Disculpas aceptadas y pan para mojar
«Exagerado, desproporcionado, nervioso. Levanté una ceja: jugable, gustoso»
Me mojó entera. Se le cayó media botella de agua en un choque de manos, muñecas y codo. « Disculpe, señora… Ahora mismo lo recojo todo» . «¿Señora?», le repetí riéndome con ganas y gusto de ponerle más nervioso aún si cabe. Era mono, guapete, en vías de convertirse en un gran hombretón. Me devolvió la mirada; sonrisa doblada, chispa en los ojos.
El chico era jovial y espabilado. Sus mil perdones eran fruto de un enérgico modo de atender las mesas más que de un nerviosismo con temblor de subyugado. El ambiente era así en general: el arte familiar de llenar el restaurante desde la alegría. «¿Estarán todos fingiendo y nos sonríen porque nos escupen en la comida?» . Preferí escoger la versión más amable, y probablemente un sueldo justo y buenos descansos eran el cóctel que mantenía la armonía en ese local.
Me traía una de zamburiñas en el tropiezo. No se movieron ni un ápice del plato aunque me las habría comido del suelo igual. Y allí, en el suelo limpio de moluscos, apareció colocando papel de periódico con talante acelerado. Repetía que le disculpara, una y otra vez. El despliegue de la prensa del día anterior llenaba de noticias desordenadas el suelo: «11 ideas para combatir el cambio climático […]» . Hasta me hizo levantar los pies para colocar algunos más debajo: «Las secuelas del Katrina […]» .
Exagerado, desproporcionado, nervioso. Levanté una ceja: jugable, deseado, gustoso.
Me descalzo impúdicamente en los sitios públicos de largo mantel y unas zamburiñas que me llenaban la boca de deseo no merecían menos. Cerrar los ojos; degustar el tacto de la carne blanca y firme; percibir el líquido intervalvar que me inunda la boca a la vez que los talones descansan emancipados de la ley del apriete. Entonces, la planta absorbe, a lo ancho y largo -expandida, suelta y libre-, toda la frescura del suelo embaldosado.
Le pisé una mano. Dijo un ups como si nos hubiésemos topado pero yo apreté más fuerte. Desde el suelo, con la mano apresada como una planta carnívora captura su presa, me miró con ojos de cordero, desconcertado pero brillantes y risueños. «No, no te disculpo», le sonreí. «Tengo la pierna chorreando aún». Le acerqué la rodilla a la cara, abrió su boca de imberbe y la chupó. Me agaché apretando aún más con el pie su mano en el piso y le busqué la lengua como si sorbiera un berberecho; muy ricos, por cierto, en ese lugar. Me devolvió el beso, uno de zagal nivel avanzado y se atrevió con una propuesta: «Déjame escapar, Venus atrapamoscas, me van a comenzar a llamar».

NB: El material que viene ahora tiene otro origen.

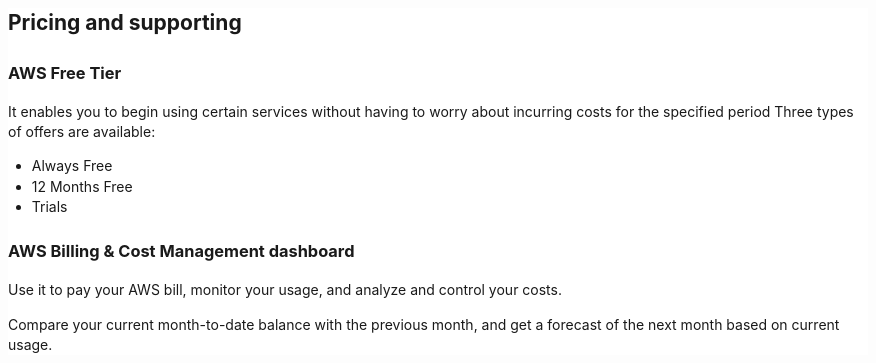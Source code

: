 ## Pricing and supporting

### AWS Free Tier
It enables you to begin using certain services without having to worry about incurring costs for the specified period
Three types of offers are available: 
- Always Free
- 12 Months Free
- Trials

### AWS Billing & Cost Management dashboard
Use it to pay your AWS bill, monitor your usage, and analyze and control your costs.

Compare your current month-to-date balance with the previous month, and get a forecast of the next month based on current usage.
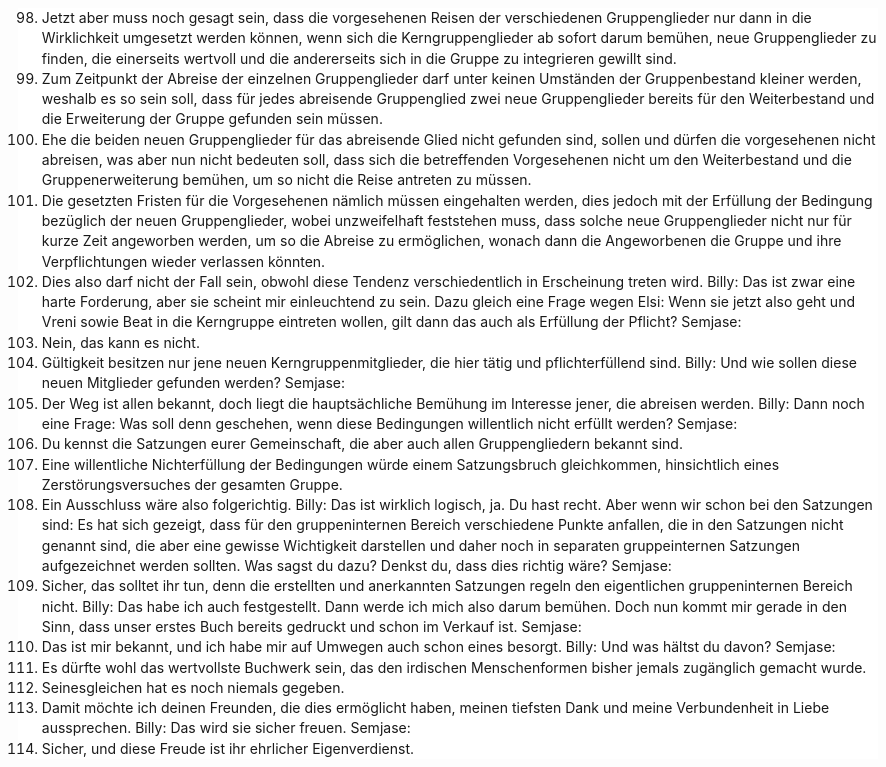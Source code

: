 98. Jetzt aber muss noch gesagt sein, dass die vorgesehenen Reisen der verschiedenen Gruppenglieder nur dann in die Wirklichkeit umgesetzt werden können, wenn sich die Kerngruppenglieder ab sofort darum bemühen, neue Gruppenglieder zu finden, die einerseits wertvoll und die andererseits sich in die Gruppe zu integrieren gewillt sind.
99. Zum Zeitpunkt der Abreise der einzelnen Gruppenglieder darf unter keinen Umständen der Gruppenbestand kleiner werden, weshalb es so sein soll, dass für jedes abreisende Gruppenglied zwei neue Gruppenglieder bereits für den Weiterbestand und die Erweiterung der Gruppe gefunden sein müssen.
100. Ehe die beiden neuen Gruppenglieder für das abreisende Glied nicht gefunden sind, sollen und dürfen die vorgesehenen nicht abreisen, was aber nun nicht bedeuten soll, dass sich die betreffenden Vorgesehenen nicht um den Weiterbestand und die Gruppenerweiterung bemühen, um so nicht die Reise antreten zu müssen.
101. Die gesetzten Fristen für die Vorgesehenen nämlich müssen eingehalten werden, dies jedoch mit der Erfüllung der Bedingung bezüglich der neuen Gruppenglieder, wobei unzweifelhaft feststehen muss, dass solche neue Gruppenglieder nicht nur für kurze Zeit angeworben werden, um so die Abreise zu ermöglichen, wonach dann die Angeworbenen die Gruppe und ihre Verpflichtungen wieder verlassen könnten.
102. Dies also darf nicht der Fall sein, obwohl diese Tendenz verschiedentlich in Erscheinung treten wird.
Billy:
Das ist zwar eine harte Forderung, aber sie scheint mir einleuchtend zu sein. Dazu gleich eine Frage wegen Elsi: Wenn sie jetzt also geht und Vreni sowie Beat in die Kerngruppe eintreten wollen, gilt dann das auch als Erfüllung der Pflicht?
Semjase:
103. Nein, das kann es nicht.
104. Gültigkeit besitzen nur jene neuen Kerngruppenmitglieder, die hier tätig und pflichterfüllend sind.
Billy:
Und wie sollen diese neuen Mitglieder gefunden werden?
Semjase:
105. Der Weg ist allen bekannt, doch liegt die hauptsächliche Bemühung im Interesse jener, die abreisen werden.
Billy:
Dann noch eine Frage: Was soll denn geschehen, wenn diese Bedingungen willentlich nicht erfüllt werden?
Semjase:
106. Du kennst die Satzungen eurer Gemeinschaft, die aber auch allen Gruppengliedern bekannt sind.
107. Eine willentliche Nichterfüllung der Bedingungen würde einem Satzungsbruch gleichkommen, hinsichtlich eines Zerstörungsversuches der gesamten Gruppe.
108. Ein Ausschluss wäre also folgerichtig.
Billy:
Das ist wirklich logisch, ja. Du hast recht. Aber wenn wir schon bei den Satzungen sind: Es hat sich gezeigt, dass für den gruppeninternen Bereich verschiedene Punkte anfallen, die in den Satzungen nicht genannt sind, die aber eine gewisse Wichtigkeit darstellen und daher noch in separaten gruppeinternen Satzungen aufgezeichnet werden sollten. Was sagst du dazu? Denkst du, dass dies richtig wäre?
Semjase:
109. Sicher, das solltet ihr tun, denn die erstellten und anerkannten Satzungen regeln den eigentlichen gruppeninternen Bereich nicht.
Billy:
Das habe ich auch festgestellt. Dann werde ich mich also darum bemühen. Doch nun kommt mir gerade in den Sinn, dass unser erstes Buch bereits gedruckt und schon im Verkauf ist.
Semjase:
110. Das ist mir bekannt, und ich habe mir auf Umwegen auch schon eines besorgt.
Billy:
Und was hältst du davon?
Semjase:
111. Es dürfte wohl das wertvollste Buchwerk sein, das den irdischen Menschenformen bisher jemals zugänglich gemacht wurde.
112. Seinesgleichen hat es noch niemals gegeben.
113. Damit möchte ich deinen Freunden, die dies ermöglicht haben, meinen tiefsten Dank und meine Verbundenheit in Liebe aussprechen.
Billy:
Das wird sie sicher freuen.
Semjase:
114. Sicher, und diese Freude ist ihr ehrlicher Eigenverdienst.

Era tarde y las mesas, revueltas de batalla, esperaban para ser recogidas. Nosotros, apartados en el rincón del patio para fumadores -bendita discriminación que me regala, a veces, cielo y silencio- teníamos unos segundos para llegar a un pacto. «Casi tiras el plato con la mano castigada, no la pienso soltar, arréglalo y te irás». El muchacho miró hacia atrás, tragó saliva y fue directo al coño. «Si lo que quiere es que la concha me la coma yo, no hacía falta armar tanto escándalo». Apartó con la mano libre una de mis piernas, acercó la cabeza y soltó su aliento caliente. Abrió la boca tan grande, tan amplia, tan tensa que abarcó cuanto pudo y un poco más. Chupó. Sorbió tan fuerte que agarraré el mantel en un primer plano de película, cuando los vasos tiemblan y la arruga sobre el textil se hace más y más extensa.
Sentí la lengua gorda, entera, plana y robusta que penetraba por la vagina como una navaja sin vaina. Entró y salió un par de veces de pares; apretó con los labios fuerte antes de soltarme e imaginé una marca roja en el coño como si me hubiera desatascado un chupón. Le solté la mano y se incorporó.
«Disculpado, no se preocupe más, que se me enfría la comida». «A mandar señora, ¿le traigo un poco de pan para mojar?».